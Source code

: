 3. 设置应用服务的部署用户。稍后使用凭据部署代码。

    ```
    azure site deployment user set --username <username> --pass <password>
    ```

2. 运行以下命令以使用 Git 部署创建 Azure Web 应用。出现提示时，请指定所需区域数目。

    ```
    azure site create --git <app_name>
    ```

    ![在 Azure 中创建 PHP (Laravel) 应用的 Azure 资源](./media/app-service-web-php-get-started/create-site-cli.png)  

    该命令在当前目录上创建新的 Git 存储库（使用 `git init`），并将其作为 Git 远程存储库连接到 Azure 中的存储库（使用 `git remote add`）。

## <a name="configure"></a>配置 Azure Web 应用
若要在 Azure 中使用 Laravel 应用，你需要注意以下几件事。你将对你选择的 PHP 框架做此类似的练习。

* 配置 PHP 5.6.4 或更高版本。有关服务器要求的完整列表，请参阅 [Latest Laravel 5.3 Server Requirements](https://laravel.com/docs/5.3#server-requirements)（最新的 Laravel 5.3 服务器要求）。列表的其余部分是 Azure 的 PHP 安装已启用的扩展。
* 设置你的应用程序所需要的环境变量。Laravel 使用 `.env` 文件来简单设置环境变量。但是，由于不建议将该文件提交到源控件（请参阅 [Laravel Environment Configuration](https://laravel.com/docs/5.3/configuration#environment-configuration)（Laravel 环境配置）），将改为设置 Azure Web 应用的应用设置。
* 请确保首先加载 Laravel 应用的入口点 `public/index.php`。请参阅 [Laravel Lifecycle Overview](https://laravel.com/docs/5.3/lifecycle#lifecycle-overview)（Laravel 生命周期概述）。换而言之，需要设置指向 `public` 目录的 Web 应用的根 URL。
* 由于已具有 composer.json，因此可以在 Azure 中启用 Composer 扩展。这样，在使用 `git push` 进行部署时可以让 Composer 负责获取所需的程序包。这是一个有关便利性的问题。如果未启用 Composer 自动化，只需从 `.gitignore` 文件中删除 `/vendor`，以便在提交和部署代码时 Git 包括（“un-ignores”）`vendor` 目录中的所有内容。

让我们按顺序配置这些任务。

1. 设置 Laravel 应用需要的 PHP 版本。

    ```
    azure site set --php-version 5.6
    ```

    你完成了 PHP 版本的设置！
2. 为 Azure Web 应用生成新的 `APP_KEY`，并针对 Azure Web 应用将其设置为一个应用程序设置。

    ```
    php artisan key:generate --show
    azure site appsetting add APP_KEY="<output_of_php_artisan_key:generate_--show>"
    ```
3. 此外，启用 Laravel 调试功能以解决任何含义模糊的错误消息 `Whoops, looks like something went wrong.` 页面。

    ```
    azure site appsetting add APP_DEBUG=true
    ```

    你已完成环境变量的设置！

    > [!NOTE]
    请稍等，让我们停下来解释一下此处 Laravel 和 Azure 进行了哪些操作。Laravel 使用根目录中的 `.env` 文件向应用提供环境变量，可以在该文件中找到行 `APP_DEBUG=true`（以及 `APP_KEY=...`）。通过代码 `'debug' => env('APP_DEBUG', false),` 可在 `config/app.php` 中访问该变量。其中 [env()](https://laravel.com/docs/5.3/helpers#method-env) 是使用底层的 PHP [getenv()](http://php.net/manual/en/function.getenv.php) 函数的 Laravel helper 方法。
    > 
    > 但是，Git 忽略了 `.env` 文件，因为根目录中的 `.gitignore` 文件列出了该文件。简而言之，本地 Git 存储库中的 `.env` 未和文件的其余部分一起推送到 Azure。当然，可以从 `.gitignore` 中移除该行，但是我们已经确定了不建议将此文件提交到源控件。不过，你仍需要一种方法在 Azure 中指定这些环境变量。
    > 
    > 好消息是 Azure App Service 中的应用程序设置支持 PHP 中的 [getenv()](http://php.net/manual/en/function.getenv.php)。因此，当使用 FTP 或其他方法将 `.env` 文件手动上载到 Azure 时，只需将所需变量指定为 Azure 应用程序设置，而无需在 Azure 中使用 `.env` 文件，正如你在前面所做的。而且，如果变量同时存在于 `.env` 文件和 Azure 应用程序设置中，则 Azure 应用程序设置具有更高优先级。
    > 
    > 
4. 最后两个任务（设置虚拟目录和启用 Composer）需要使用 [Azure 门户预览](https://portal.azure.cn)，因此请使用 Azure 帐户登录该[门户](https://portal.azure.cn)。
-*-
Work instruction:
Write out all of the records once more, exactly.

Task answer:
Source code

: 3. 设置应用服务的部署用户。稍后使用凭据部署代码。

    ```
    azure site deployment user set --username <username> --pass <password>
    ```

2. 运行以下命令以使用 Git 部署创建 Azure Web 应用。出现提示时，请指定所需区域数目。

    ```
    azure site create --git <app_name>
    ```

    ![在 Azure 中创建 PHP (Laravel) 应用的 Azure 资源](./media/app-service-web-php-get-started/create-site-cli.png)  

    该命令在当前目录上创建新的 Git 存储库（使用 `git init`），并将其作为 Git 远程存储库连接到 Azure 中的存储库（使用 `git remote add`）。

## <a name="configure"></a>配置 Azure Web 应用
若要在 Azure 中使用 Laravel 应用，你需要注意以下几件事。你将对你选择的 PHP 框架做此类似的练习。

* 配置 PHP 5.6.4 或更高版本。有关服务器要求的完整列表，请参阅 [Latest Laravel 5.3 Server Requirements](https://laravel.com/docs/5.3#server-requirements)（最新的 Laravel 5.3 服务器要求）。列表的其余部分是 Azure 的 PHP 安装已启用的扩展。
* 设置你的应用程序所需要的环境变量。Laravel 使用 `.env` 文件来简单设置环境变量。但是，由于不建议将该文件提交到源控件（请参阅 [Laravel Environment Configuration](https://laravel.com/docs/5.3/configuration#environment-configuration)（Laravel 环境配置）），将改为设置 Azure Web 应用的应用设置。
* 请确保首先加载 Laravel 应用的入口点 `public/index.php`。请参阅 [Laravel Lifecycle Overview](https://laravel.com/docs/5.3/lifecycle#lifecycle-overview)（Laravel 生命周期概述）。换而言之，需要设置指向 `public` 目录的 Web 应用的根 URL。
* 由于已具有 composer.json，因此可以在 Azure 中启用 Composer 扩展。这样，在使用 `git push` 进行部署时可以让 Composer 负责获取所需的程序包。这是一个有关便利性的问题。如果未启用 Composer 自动化，只需从 `.gitignore` 文件中删除 `/vendor`，以便在提交和部署代码时 Git 包括（“un-ignores”）`vendor` 目录中的所有内容。

让我们按顺序配置这些任务。

1. 设置 Laravel 应用需要的 PHP 版本。

    ```
    azure site set --php-version 5.6
    ```

    你完成了 PHP 版本的设置！
2. 为 Azure Web 应用生成新的 `APP_KEY`，并针对 Azure Web 应用将其设置为一个应用程序设置。

    ```
    php artisan key:generate --show
    azure site appsetting add APP_KEY="<output_of_php_artisan_key:generate_--show>"
    ```
3. 此外，启用 Laravel 调试功能以解决任何含义模糊的错误消息 `Whoops, looks like something went wrong.` 页面。

    ```
    azure site appsetting add APP_DEBUG=true
    ```

    你已完成环境变量的设置！

    > [!NOTE]
    请稍等，让我们停下来解释一下此处 Laravel 和 Azure 进行了哪些操作。Laravel 使用根目录中的 `.env` 文件向应用提供环境变量，可以在该文件中找到行 `APP_DEBUG=true`（以及 `APP_KEY=...`）。通过代码 `'debug' => env('APP_DEBUG', false),` 可在 `config/app.php` 中访问该变量。其中 [env()](https://laravel.com/docs/5.3/helpers#method-env) 是使用底层的 PHP [getenv()](http://php.net/manual/en/function.getenv.php) 函数的 Laravel helper 方法。
    > 
    > 但是，Git 忽略了 `.env` 文件，因为根目录中的 `.gitignore` 文件列出了该文件。简而言之，本地 Git 存储库中的 `.env` 未和文件的其余部分一起推送到 Azure。当然，可以从 `.gitignore` 中移除该行，但是我们已经确定了不建议将此文件提交到源控件。不过，你仍需要一种方法在 Azure 中指定这些环境变量。
    > 
    > 好消息是 Azure App Service 中的应用程序设置支持 PHP 中的 [getenv()](http://php.net/manual/en/function.getenv.php)。因此，当使用 FTP 或其他方法将 `.env` 文件手动上载到 Azure 时，只需将所需变量指定为 Azure 应用程序设置，而无需在 Azure 中使用 `.env` 文件，正如你在前面所做的。而且，如果变量同时存在于 `.env` 文件和 Azure 应用程序设置中，则 Azure 应用程序设置具有更高优先级。
    > 
    > 
4. 最后两个任务（设置虚拟目录和启用 Composer）需要使用 [Azure 门户预览](https://portal.azure.cn)，因此请使用 Azure 帐户登录该[门户](https://portal.azure.cn)。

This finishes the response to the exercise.